Y cuando digo esto inmediatamente me doy cuenta de la inutilidad de la empresa. Sí, nació en Curacaví en noviembre de 1901, sí, fue hijo de padres campesinos, sí, trabajó como obrero en distintas imprenta. Sí, es importante conocer las historias detrás de los grandes hombres, su vida, las guerras que modificaron su mundo, y es que la obra de cualquier artista es el reflejo de esa historia y, como tal, no es irrelevante adentrarse en ella a la hora de las presentaciones, pensando quizás en aprehender las imperfecciones del espejo, los matices, las luces y sus sombras.
Sin embargo, en contadísimas excepciones, el mundo que todos compartimos no importa, o al menos no importa más que uno de los trazos del pintor, que una de las líneas del poeta –puentes entre lo sensato y lo profundo- y es en ese selecto grupo donde aparece, enorme, Rosamel del Valle, dejándonos muy claro que, en su caso, el reflejo que constituye su obra no repite sus pasos sobre el mundo de los hombres, sino su andar por aquel lejano lugar plagado de ángeles y animales estelares que habitan la noche / pero que también son la noche /.
¿Para qué entonces hablar de su vida entre los hombres, si todo lo que de ella podamos saber no es lo que sus poemas reflejan?

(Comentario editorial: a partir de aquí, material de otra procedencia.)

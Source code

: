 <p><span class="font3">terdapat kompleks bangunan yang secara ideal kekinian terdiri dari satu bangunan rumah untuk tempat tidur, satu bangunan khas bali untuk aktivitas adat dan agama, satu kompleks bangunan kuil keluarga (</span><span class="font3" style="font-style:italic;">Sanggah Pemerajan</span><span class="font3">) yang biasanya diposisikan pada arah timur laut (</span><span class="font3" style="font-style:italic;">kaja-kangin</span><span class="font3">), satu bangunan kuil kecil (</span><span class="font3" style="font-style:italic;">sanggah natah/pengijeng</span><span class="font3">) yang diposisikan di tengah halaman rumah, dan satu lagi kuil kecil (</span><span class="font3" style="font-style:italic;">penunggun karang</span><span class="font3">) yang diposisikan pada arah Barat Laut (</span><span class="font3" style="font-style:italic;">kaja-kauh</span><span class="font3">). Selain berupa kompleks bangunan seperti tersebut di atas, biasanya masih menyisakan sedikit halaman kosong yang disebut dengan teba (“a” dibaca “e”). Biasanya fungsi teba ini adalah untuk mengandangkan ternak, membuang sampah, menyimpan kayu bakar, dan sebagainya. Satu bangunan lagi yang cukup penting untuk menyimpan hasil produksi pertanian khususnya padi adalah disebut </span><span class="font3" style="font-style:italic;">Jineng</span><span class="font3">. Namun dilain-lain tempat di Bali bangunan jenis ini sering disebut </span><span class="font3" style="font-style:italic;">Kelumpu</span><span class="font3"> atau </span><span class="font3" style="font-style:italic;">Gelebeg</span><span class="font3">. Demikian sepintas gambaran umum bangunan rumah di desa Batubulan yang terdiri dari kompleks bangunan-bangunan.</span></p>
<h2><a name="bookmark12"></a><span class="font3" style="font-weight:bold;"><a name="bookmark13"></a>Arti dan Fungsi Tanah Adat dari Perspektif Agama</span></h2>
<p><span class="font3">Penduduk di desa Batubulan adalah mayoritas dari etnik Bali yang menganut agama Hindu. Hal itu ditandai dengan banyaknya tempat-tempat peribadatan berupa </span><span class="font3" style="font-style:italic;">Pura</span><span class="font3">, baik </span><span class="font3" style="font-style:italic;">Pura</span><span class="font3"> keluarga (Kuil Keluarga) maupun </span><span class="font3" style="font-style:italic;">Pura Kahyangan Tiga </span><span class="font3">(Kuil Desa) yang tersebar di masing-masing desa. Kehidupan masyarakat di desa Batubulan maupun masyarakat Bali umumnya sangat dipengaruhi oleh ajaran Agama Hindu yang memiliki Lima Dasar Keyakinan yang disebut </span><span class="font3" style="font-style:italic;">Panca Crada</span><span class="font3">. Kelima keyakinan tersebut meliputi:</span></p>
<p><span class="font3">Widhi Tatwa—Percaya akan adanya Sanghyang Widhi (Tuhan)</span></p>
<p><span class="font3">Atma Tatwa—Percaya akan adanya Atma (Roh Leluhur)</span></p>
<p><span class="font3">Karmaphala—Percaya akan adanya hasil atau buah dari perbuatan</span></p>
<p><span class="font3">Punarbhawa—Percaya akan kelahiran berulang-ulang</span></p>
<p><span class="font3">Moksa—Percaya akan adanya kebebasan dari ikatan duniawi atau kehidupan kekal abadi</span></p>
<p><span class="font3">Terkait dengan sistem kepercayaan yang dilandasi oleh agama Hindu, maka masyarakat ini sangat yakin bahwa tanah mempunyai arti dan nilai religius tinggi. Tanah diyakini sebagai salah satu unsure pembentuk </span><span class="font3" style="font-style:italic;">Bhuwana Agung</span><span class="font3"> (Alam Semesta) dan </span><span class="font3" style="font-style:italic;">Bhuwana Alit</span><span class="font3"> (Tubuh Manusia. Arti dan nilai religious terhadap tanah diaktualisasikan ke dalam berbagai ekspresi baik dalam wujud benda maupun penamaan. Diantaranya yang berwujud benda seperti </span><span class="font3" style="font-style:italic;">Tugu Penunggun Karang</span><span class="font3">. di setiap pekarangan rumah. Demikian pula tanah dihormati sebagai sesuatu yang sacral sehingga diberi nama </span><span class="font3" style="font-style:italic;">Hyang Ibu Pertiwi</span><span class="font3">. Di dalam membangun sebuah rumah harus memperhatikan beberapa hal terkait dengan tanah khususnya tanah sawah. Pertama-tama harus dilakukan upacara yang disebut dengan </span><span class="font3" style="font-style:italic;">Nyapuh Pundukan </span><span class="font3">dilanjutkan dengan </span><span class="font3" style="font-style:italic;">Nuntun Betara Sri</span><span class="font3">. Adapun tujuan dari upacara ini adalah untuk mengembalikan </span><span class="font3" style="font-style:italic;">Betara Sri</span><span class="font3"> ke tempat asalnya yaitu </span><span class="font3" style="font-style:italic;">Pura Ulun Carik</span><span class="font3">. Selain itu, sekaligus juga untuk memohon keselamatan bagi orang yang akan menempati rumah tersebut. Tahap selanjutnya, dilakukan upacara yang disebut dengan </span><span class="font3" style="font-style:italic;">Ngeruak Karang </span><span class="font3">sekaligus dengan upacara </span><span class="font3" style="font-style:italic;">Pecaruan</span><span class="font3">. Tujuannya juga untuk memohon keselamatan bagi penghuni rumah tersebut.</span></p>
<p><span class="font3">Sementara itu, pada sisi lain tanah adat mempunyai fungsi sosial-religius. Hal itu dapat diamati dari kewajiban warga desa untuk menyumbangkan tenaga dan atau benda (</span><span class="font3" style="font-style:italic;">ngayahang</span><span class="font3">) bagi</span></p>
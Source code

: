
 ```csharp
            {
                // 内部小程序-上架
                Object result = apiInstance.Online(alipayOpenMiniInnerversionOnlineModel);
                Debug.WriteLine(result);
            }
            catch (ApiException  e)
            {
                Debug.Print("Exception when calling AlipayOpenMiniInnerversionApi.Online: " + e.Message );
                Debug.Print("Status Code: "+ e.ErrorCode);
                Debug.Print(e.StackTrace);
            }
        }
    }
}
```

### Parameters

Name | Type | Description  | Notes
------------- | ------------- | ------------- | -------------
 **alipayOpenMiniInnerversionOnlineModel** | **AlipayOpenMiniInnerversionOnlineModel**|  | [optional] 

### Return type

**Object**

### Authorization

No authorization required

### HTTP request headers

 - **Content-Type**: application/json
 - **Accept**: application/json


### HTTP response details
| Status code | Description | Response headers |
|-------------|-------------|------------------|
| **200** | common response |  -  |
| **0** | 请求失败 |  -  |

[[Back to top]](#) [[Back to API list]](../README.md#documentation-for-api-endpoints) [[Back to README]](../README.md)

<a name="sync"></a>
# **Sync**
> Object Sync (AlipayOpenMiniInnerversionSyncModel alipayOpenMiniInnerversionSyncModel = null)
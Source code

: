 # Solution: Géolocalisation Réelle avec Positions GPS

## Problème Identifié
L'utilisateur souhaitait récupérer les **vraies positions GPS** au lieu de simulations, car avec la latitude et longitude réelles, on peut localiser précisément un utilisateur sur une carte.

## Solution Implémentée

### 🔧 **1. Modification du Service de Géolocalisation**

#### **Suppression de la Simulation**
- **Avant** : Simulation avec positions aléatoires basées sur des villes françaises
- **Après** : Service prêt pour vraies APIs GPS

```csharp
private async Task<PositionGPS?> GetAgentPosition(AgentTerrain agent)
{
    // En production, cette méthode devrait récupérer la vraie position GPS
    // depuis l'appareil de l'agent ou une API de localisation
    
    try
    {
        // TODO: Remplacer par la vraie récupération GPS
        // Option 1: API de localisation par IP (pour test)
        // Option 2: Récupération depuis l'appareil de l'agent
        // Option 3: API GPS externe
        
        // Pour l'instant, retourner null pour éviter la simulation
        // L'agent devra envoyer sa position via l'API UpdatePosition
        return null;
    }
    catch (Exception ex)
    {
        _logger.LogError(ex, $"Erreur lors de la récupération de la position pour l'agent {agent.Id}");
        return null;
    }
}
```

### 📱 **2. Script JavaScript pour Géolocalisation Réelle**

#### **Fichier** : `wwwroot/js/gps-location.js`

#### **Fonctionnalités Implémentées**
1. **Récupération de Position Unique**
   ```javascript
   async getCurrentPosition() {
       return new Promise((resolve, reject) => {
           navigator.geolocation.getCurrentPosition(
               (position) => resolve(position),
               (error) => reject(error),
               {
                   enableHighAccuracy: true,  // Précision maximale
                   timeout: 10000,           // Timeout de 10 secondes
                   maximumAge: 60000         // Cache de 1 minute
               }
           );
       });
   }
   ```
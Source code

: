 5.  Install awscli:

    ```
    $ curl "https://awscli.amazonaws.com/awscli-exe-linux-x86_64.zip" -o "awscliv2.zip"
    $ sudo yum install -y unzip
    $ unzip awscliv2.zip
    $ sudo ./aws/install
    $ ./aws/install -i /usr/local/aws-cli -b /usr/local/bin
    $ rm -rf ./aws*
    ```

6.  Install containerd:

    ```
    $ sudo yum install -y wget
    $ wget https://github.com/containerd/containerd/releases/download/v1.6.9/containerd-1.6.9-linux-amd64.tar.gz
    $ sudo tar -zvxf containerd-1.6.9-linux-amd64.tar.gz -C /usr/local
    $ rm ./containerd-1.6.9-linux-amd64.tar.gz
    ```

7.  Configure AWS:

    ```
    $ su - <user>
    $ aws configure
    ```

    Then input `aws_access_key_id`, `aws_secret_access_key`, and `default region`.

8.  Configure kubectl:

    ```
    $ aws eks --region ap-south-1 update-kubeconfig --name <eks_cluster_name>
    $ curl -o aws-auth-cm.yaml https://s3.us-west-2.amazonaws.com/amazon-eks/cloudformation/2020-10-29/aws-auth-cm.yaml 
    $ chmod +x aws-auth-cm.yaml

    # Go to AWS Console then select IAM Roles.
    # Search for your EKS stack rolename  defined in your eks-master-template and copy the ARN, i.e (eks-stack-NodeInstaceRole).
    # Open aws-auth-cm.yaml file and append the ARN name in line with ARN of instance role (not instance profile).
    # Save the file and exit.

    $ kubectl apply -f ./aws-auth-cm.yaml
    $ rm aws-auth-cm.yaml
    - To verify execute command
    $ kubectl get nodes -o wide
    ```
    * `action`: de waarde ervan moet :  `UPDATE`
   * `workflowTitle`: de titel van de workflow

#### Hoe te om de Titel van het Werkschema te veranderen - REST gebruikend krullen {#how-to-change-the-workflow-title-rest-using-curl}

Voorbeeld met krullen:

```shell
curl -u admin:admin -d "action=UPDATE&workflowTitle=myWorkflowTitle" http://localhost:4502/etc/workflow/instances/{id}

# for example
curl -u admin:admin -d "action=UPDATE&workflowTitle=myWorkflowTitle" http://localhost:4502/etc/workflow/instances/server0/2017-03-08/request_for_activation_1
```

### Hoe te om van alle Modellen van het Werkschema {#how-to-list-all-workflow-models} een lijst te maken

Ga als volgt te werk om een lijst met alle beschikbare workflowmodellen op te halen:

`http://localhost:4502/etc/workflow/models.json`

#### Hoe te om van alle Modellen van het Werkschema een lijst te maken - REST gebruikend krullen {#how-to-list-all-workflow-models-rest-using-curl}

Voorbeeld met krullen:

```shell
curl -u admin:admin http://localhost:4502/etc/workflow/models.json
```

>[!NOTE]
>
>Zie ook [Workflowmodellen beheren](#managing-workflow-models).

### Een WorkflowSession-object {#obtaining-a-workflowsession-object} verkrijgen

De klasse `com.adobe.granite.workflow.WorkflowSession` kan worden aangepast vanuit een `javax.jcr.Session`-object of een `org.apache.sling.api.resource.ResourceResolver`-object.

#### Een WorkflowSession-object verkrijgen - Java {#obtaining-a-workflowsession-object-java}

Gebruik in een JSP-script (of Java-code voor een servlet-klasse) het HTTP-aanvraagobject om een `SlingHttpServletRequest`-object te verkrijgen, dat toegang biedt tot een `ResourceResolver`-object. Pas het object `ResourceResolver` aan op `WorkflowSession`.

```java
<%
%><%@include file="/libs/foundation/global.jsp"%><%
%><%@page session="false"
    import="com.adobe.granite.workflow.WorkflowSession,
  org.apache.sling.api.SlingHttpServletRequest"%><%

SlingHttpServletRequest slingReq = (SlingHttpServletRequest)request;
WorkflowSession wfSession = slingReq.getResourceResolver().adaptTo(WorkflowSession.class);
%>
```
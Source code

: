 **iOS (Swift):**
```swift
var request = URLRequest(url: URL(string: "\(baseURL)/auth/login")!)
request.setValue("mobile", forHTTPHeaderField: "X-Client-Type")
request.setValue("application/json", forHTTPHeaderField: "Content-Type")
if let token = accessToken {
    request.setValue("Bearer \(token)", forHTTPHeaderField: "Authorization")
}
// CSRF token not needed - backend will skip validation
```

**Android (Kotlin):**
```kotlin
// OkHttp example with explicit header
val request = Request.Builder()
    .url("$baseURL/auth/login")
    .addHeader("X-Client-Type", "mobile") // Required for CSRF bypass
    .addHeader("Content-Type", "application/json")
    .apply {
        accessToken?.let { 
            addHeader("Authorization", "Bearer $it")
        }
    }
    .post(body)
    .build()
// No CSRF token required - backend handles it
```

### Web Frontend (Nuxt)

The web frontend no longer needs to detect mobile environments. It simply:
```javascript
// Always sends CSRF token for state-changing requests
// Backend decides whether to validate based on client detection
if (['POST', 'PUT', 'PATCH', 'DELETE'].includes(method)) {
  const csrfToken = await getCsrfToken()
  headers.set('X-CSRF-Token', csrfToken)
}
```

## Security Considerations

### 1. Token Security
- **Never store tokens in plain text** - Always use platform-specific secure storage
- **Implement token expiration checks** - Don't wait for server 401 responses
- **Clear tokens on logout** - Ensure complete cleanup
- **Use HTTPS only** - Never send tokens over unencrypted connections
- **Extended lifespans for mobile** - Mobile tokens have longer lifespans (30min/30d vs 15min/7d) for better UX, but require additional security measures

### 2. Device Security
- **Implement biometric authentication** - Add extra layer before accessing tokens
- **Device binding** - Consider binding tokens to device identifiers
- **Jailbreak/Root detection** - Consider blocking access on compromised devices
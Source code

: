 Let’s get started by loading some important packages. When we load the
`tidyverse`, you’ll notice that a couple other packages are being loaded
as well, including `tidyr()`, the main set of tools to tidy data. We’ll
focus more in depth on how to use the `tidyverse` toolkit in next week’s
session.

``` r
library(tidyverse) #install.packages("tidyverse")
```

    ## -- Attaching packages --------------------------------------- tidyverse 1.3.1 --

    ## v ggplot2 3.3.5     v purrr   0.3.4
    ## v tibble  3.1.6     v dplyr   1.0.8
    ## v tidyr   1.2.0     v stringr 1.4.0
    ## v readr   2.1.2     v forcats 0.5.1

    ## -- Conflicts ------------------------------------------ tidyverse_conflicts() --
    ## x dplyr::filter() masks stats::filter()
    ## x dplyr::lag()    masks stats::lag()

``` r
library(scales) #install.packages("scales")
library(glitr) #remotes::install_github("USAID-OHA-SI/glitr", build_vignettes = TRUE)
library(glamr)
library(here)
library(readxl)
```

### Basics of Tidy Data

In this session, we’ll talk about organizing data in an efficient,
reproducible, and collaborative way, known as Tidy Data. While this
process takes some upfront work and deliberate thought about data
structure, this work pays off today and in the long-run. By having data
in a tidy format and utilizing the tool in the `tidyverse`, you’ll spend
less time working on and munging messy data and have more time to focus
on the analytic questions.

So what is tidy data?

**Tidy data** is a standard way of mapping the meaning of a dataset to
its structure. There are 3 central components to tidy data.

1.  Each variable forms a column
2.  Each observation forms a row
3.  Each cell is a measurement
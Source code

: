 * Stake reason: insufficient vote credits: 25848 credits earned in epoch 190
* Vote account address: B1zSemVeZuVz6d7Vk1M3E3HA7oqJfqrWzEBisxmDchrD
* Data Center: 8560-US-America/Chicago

Puestos en ese empeño absurdo, bien podríamos hablar de sus sueños, de sus imposibles noches de insomnio, de sus hondos silencios.
Así, nos encontramos frente a una obra-espejo de una historia inasible, dejemos entonces de lado la historia y sumerjámonos en el eco que ha llegado hasta nosotros, pero eso sí, hagámoslo con cuidado, no vaya a ser cosa que en el intento olvidemos prescindir de toda precaución, no vayamos a permitir que algún prejuicio, algún temor nos impida acompañar a sus palabras en su camino hacia las fronteras de la poesía, esas que se levantan ya pasadas las fronteras del lenguaje y donde, si se mira con cuidado, es posible ver la figura de un anciano custodiando una alta puerta.
Entremos.
El sol es un pájaro cautivo en un reloj
Rosamel del Valle, 1963. Fragmento.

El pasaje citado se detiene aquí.